▸ **DESCRIPTION OF THE TASK**
Find every line in the records below that holds the word "file" and copy it.

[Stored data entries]
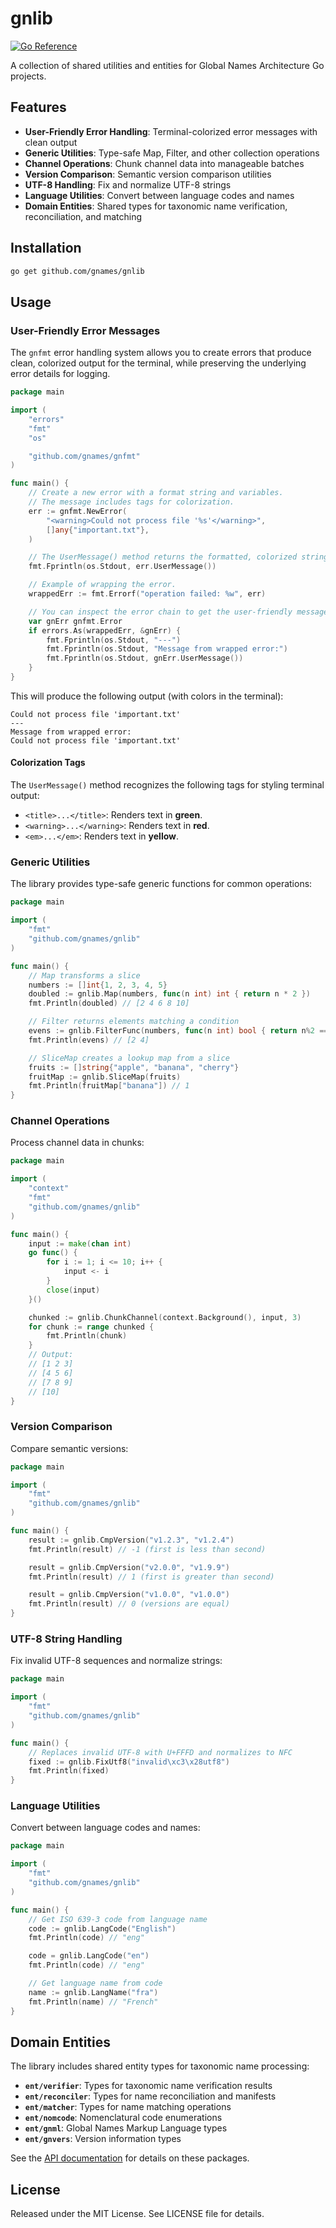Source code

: # gnlib

[![Go Reference](https://pkg.go.dev/badge/github.com/gnames/gnlib.svg)](https://pkg.go.dev/github.com/gnames/gnlib)

A collection of shared utilities and entities for Global Names Architecture Go projects.

## Features

- **User-Friendly Error Handling**: Terminal-colorized error messages with clean output
- **Generic Utilities**: Type-safe Map, Filter, and other collection operations
- **Channel Operations**: Chunk channel data into manageable batches
- **Version Comparison**: Semantic version comparison utilities
- **UTF-8 Handling**: Fix and normalize UTF-8 strings
- **Language Utilities**: Convert between language codes and names
- **Domain Entities**: Shared types for taxonomic name verification, reconciliation, and matching

## Installation

```bash
go get github.com/gnames/gnlib
```

## Usage

### User-Friendly Error Messages

The `gnfmt` error handling system allows you to create errors that produce clean, colorized output for the terminal, while preserving the underlying error details for logging.

```go
package main

import (
	"errors"
	"fmt"
	"os"

	"github.com/gnames/gnfmt"
)

func main() {
	// Create a new error with a format string and variables.
	// The message includes tags for colorization.
	err := gnfmt.NewError(
		"<warning>Could not process file '%s'</warning>",
		[]any{"important.txt"},
	)

	// The UserMessage() method returns the formatted, colorized string.
	fmt.Fprintln(os.Stdout, err.UserMessage())

	// Example of wrapping the error.
	wrappedErr := fmt.Errorf("operation failed: %w", err)

	// You can inspect the error chain to get the user-friendly message.
	var gnErr gnfmt.Error
	if errors.As(wrappedErr, &gnErr) {
		fmt.Fprintln(os.Stdout, "---")
		fmt.Fprintln(os.Stdout, "Message from wrapped error:")
		fmt.Fprintln(os.Stdout, gnErr.UserMessage())
	}
}
```

This will produce the following output (with colors in the terminal):

```
Could not process file 'important.txt'
---
Message from wrapped error:
Could not process file 'important.txt'
```

#### Colorization Tags

The `UserMessage()` method recognizes the following tags for styling terminal output:

-   `<title>...</title>`: Renders text in **green**.
-   `<warning>...</warning>`: Renders text in **red**.
-   `<em>...</em>`: Renders text in **yellow**.

### Generic Utilities

The library provides type-safe generic functions for common operations:

```go
package main

import (
    "fmt"
    "github.com/gnames/gnlib"
)

func main() {
    // Map transforms a slice
    numbers := []int{1, 2, 3, 4, 5}
    doubled := gnlib.Map(numbers, func(n int) int { return n * 2 })
    fmt.Println(doubled) // [2 4 6 8 10]

    // Filter returns elements matching a condition
    evens := gnlib.FilterFunc(numbers, func(n int) bool { return n%2 == 0 })
    fmt.Println(evens) // [2 4]

    // SliceMap creates a lookup map from a slice
    fruits := []string{"apple", "banana", "cherry"}
    fruitMap := gnlib.SliceMap(fruits)
    fmt.Println(fruitMap["banana"]) // 1
}
```

### Channel Operations

Process channel data in chunks:

```go
package main

import (
    "context"
    "fmt"
    "github.com/gnames/gnlib"
)

func main() {
    input := make(chan int)
    go func() {
        for i := 1; i <= 10; i++ {
            input <- i
        }
        close(input)
    }()

    chunked := gnlib.ChunkChannel(context.Background(), input, 3)
    for chunk := range chunked {
        fmt.Println(chunk)
    }
    // Output:
    // [1 2 3]
    // [4 5 6]
    // [7 8 9]
    // [10]
}
```

### Version Comparison

Compare semantic versions:

```go
package main

import (
    "fmt"
    "github.com/gnames/gnlib"
)

func main() {
    result := gnlib.CmpVersion("v1.2.3", "v1.2.4")
    fmt.Println(result) // -1 (first is less than second)

    result = gnlib.CmpVersion("v2.0.0", "v1.9.9")
    fmt.Println(result) // 1 (first is greater than second)

    result = gnlib.CmpVersion("v1.0.0", "v1.0.0")
    fmt.Println(result) // 0 (versions are equal)
}
```

### UTF-8 String Handling

Fix invalid UTF-8 sequences and normalize strings:

```go
package main

import (
    "fmt"
    "github.com/gnames/gnlib"
)

func main() {
    // Replaces invalid UTF-8 with U+FFFD and normalizes to NFC
    fixed := gnlib.FixUtf8("invalid\xc3\x28utf8")
    fmt.Println(fixed)
}
```

### Language Utilities

Convert between language codes and names:

```go
package main

import (
    "fmt"
    "github.com/gnames/gnlib"
)

func main() {
    // Get ISO 639-3 code from language name
    code := gnlib.LangCode("English")
    fmt.Println(code) // "eng"

    code = gnlib.LangCode("en")
    fmt.Println(code) // "eng"

    // Get language name from code
    name := gnlib.LangName("fra")
    fmt.Println(name) // "French"
}
```

## Domain Entities

The library includes shared entity types for taxonomic name processing:

- **`ent/verifier`**: Types for taxonomic name verification results
- **`ent/reconciler`**: Types for name reconciliation and manifests
- **`ent/matcher`**: Types for name matching operations
- **`ent/nomcode`**: Nomenclatural code enumerations
- **`ent/gnml`**: Global Names Markup Language types
- **`ent/gnvers`**: Version information types

See the [API documentation](https://pkg.go.dev/github.com/gnames/gnlib) for details on these packages.

## License

Released under the MIT License. See LICENSE file for details.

▸ **EXERCISE RESPONSE**
		"<warning>Could not process file '%s'</warning>",
Could not process file 'important.txt'
Could not process file 'important.txt'
Released under the MIT License. See LICENSE file for details.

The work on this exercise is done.